Posted to dev@yunikorn.apache.org by "Wilfred Spiegelenburg (Jira)" <ji...@apache.org> on 2021/01/27 02:57:00 UTC
[jira] [Resolved] (YUNIKORN-516) Yunikorn scheduler seems to be in
deadlock state
[ https://issues.apache.org/jira/browse/YUNIKORN-516?page=com.atlassian.jira.plugin.system.issuetabpanels:all-tabpanel ]
Wilfred Spiegelenburg resolved YUNIKORN-516.

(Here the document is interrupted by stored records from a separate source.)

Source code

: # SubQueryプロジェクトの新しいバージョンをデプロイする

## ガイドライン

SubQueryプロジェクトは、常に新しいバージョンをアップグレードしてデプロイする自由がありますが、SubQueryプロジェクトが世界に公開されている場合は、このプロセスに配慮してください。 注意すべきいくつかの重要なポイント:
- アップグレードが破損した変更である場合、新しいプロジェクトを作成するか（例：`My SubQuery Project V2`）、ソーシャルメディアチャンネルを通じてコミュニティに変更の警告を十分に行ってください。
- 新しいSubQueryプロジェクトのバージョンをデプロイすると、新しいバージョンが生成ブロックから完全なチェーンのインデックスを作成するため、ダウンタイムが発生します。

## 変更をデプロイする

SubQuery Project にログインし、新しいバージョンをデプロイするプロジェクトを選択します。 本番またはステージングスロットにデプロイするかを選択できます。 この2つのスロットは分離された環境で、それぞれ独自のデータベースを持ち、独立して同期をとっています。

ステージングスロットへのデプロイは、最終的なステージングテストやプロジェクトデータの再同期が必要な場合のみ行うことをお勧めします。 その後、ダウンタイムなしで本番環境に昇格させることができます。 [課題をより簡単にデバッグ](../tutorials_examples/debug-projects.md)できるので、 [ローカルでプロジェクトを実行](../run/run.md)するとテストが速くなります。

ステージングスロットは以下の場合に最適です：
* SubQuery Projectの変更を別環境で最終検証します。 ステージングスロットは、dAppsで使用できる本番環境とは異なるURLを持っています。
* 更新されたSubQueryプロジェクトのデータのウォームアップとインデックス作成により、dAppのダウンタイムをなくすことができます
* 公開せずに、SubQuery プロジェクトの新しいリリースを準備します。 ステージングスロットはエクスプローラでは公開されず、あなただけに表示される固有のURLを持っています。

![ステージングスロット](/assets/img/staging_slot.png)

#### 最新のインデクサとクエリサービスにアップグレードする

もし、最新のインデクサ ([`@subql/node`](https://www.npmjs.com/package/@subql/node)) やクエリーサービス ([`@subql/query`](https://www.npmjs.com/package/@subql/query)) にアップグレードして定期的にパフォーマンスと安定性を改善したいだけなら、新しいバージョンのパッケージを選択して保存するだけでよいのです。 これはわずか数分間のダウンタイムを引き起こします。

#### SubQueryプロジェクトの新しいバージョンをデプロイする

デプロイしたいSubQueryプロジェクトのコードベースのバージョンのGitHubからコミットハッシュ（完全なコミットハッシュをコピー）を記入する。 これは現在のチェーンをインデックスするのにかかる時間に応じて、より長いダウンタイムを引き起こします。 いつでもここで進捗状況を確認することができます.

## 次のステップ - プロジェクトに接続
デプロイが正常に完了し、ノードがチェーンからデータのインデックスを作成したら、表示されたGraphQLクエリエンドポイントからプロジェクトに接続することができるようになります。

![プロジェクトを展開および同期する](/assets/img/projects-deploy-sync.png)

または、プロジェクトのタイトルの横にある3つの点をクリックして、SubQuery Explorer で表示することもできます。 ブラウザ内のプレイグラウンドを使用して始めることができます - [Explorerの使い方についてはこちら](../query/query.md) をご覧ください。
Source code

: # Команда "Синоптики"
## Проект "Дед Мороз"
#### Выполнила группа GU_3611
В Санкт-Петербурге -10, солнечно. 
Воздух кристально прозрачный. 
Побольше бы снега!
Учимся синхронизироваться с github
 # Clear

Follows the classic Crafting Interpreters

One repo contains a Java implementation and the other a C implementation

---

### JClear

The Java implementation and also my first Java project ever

--------------------------------------------
Resolution: Duplicate
> Yunikorn scheduler seems to be in deadlock state
> ------------------------------------------------
>
> Key: YUNIKORN-516
> URL: https://issues.apache.org/jira/browse/YUNIKORN-516
> Project: Apache YuniKorn
> Issue Type: Bug
> Components: core - scheduler
> Reporter: Ayub Pathan
> Assignee: Wilfred Spiegelenburg
> Priority: Blocker
> Attachments: metrics, stack, yk.log
>
>
> Apply below job templates to reproduce the issue.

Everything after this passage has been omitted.